Raja Muhammad Javed Ikhlas (born 5 October 1955) is a Pakistani politician who had been a member of the National Assembly of Pakistan, from June 2013 to May 2018. Previously, he had been a member of the Provincial Assembly of Punjab from 1985 to 1999.

==Early life==
He was born on 5 October 1955 in Tehsil Gujar Khan, District Rawalpindi.

==Political career==
He was elected to the Provincial Assembly of Punjab from Constituency PP-11 (Rawalpindi) for the first time in the 1985 Pakistani general election.

He was re-elected to the Provincial Assembly of Punjab from Constituency PP-11 (Rawalpindi) as a candidate of Islami Jamhoori Ittehad (IJI) in the 1988 Pakistani general election and served as Parliamentary Secretary for Forestry, Wildlife and Fisheries.

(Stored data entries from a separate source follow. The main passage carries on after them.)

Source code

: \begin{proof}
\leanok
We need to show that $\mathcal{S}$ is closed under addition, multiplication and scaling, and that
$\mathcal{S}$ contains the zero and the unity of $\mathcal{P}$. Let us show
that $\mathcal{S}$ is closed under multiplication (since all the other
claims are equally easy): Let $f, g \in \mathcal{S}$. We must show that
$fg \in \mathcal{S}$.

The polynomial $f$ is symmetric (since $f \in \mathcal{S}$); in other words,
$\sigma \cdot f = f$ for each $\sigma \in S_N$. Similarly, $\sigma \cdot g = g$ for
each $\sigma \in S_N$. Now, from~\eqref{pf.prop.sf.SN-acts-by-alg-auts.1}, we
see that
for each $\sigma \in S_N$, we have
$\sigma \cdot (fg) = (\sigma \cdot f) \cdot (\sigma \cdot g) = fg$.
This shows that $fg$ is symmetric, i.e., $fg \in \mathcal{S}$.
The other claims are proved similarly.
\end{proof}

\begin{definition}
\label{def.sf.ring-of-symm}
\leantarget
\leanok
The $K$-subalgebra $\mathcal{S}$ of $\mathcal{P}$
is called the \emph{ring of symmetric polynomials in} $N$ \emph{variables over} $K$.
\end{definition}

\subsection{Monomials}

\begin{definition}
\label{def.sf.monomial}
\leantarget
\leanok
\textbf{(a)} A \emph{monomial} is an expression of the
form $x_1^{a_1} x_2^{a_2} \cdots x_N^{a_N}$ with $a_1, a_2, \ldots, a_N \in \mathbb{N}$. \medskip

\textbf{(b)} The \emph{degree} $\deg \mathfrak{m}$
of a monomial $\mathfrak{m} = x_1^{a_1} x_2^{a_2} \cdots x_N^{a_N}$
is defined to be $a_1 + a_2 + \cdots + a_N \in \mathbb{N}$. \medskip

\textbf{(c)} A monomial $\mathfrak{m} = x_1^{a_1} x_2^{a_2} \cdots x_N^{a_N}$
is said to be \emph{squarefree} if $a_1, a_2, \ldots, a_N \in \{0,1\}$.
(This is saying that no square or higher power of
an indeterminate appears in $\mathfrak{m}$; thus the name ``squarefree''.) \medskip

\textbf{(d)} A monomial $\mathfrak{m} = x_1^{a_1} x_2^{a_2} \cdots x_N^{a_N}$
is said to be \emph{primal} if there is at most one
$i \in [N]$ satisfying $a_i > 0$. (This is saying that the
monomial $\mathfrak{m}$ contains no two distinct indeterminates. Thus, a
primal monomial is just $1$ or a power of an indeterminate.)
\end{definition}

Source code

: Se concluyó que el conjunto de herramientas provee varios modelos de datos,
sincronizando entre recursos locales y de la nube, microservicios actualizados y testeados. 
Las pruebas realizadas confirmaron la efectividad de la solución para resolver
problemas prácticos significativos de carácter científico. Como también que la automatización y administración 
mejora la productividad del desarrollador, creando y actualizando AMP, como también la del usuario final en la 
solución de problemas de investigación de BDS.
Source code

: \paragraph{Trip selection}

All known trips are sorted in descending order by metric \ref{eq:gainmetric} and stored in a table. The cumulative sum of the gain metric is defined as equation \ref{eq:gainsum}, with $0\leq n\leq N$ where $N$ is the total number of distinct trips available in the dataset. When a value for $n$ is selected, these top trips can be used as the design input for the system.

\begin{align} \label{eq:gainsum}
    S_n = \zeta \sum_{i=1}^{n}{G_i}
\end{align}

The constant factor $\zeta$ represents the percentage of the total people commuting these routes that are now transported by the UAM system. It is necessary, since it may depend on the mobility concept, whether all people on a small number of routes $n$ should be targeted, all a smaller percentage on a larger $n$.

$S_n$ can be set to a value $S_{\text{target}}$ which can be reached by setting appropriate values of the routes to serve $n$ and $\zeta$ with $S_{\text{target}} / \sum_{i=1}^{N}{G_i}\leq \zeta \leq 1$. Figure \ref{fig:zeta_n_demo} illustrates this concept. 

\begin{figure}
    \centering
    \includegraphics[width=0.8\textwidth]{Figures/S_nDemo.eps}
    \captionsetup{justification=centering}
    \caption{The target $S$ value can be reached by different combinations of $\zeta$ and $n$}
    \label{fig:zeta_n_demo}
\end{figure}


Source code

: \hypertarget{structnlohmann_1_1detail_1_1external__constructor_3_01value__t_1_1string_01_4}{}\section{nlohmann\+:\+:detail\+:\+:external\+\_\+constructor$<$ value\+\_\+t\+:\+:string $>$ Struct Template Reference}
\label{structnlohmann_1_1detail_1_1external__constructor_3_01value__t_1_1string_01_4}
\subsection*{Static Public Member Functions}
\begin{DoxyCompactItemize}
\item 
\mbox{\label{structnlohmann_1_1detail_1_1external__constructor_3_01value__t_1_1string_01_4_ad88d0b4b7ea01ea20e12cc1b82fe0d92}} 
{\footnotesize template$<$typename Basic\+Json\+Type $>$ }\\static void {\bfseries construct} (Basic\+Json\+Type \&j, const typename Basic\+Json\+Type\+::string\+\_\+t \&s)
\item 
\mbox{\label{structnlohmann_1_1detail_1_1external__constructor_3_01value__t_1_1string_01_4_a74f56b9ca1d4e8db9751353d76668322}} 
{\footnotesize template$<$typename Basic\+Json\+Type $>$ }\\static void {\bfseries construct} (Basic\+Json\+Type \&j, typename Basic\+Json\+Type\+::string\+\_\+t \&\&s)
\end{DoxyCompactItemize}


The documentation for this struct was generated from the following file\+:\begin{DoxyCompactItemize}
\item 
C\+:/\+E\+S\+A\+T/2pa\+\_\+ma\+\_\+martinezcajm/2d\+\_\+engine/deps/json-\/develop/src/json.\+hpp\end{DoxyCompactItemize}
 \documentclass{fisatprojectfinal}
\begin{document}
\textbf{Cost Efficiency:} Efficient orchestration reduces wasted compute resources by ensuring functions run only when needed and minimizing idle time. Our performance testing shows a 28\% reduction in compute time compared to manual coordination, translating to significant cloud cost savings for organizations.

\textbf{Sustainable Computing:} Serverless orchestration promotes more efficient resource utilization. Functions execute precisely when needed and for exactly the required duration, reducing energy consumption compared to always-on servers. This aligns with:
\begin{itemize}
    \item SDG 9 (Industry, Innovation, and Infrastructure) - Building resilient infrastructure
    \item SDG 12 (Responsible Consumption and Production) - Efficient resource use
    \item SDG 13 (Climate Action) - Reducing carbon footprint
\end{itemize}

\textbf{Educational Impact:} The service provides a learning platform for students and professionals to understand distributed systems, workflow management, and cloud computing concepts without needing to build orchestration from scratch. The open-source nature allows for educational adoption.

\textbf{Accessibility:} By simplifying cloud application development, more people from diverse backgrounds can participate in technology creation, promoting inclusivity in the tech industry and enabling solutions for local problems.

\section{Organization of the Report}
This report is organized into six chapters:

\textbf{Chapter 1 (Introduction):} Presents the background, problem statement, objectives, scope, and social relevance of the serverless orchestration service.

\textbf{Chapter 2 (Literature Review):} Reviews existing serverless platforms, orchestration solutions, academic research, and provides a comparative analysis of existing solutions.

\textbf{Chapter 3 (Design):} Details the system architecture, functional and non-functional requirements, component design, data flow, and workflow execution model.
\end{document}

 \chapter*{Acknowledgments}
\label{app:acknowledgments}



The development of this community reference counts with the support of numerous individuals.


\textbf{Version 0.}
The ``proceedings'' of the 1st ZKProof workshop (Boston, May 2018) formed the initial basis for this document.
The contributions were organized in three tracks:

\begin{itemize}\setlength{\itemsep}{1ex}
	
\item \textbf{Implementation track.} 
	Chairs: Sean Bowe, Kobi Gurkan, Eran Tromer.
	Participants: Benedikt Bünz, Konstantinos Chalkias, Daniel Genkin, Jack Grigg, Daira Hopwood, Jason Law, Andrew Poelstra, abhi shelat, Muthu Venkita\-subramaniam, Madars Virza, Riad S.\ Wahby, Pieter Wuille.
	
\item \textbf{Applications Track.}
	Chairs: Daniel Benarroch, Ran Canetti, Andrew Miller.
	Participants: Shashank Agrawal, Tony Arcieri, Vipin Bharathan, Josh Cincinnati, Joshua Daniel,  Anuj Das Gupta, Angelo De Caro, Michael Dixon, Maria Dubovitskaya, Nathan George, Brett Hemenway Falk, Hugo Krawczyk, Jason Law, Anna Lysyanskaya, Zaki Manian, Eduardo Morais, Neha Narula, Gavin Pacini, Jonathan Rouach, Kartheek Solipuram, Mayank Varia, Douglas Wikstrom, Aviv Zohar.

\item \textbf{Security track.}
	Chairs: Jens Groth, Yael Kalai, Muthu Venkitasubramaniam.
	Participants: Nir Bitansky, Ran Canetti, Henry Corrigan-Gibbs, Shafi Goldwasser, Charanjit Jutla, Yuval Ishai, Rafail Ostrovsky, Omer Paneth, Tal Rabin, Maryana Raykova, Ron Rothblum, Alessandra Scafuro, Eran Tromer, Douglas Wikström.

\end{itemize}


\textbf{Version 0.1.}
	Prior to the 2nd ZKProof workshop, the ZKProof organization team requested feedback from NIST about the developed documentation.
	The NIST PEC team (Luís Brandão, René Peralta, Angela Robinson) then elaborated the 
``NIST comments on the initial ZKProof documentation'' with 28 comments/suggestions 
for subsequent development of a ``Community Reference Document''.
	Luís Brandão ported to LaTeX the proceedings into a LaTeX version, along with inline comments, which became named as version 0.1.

He was re-elected to the Provincial Assembly of Punjab from Constituency PP-11 (Rawalpindi) as a candidate of IJI for the third time in the 1990 Pakistani general election and served as Parliamentary Secretary for Housing, Physical and Environmental Planning and Development.

He was re-elected to the Provincial Assembly of Punjab from Constituency PP-11 (Rawalpindi) as a candidate of Pakistan Muslim League (N) (PML-N) for the fourth time in the 1993 Pakistani general election.

He was re-elected to the Provincial Assembly of Punjab from Constituency PP-11 (Rawalpindi) as a candidate of PML (N) for the fifth time in the 1997 Pakistani general election.

He joined Pakistan Muslim League (Q) (PML-Q) in 2001.

He was elected as Nazim of Rawalpindi in 2005. He later also served as District Naib Nazim of Rawalpindi.

He was elected to the National Assembly of Pakistan as a candidate of PML-N from Constituency NA-51 (Rawalpindi-II) in the 2013 Pakistani general election. In 2014, he was appointed as Federal Parliamentary Secretary for Cabinet Secretariat, Establishment and Capital Administration and Development Division.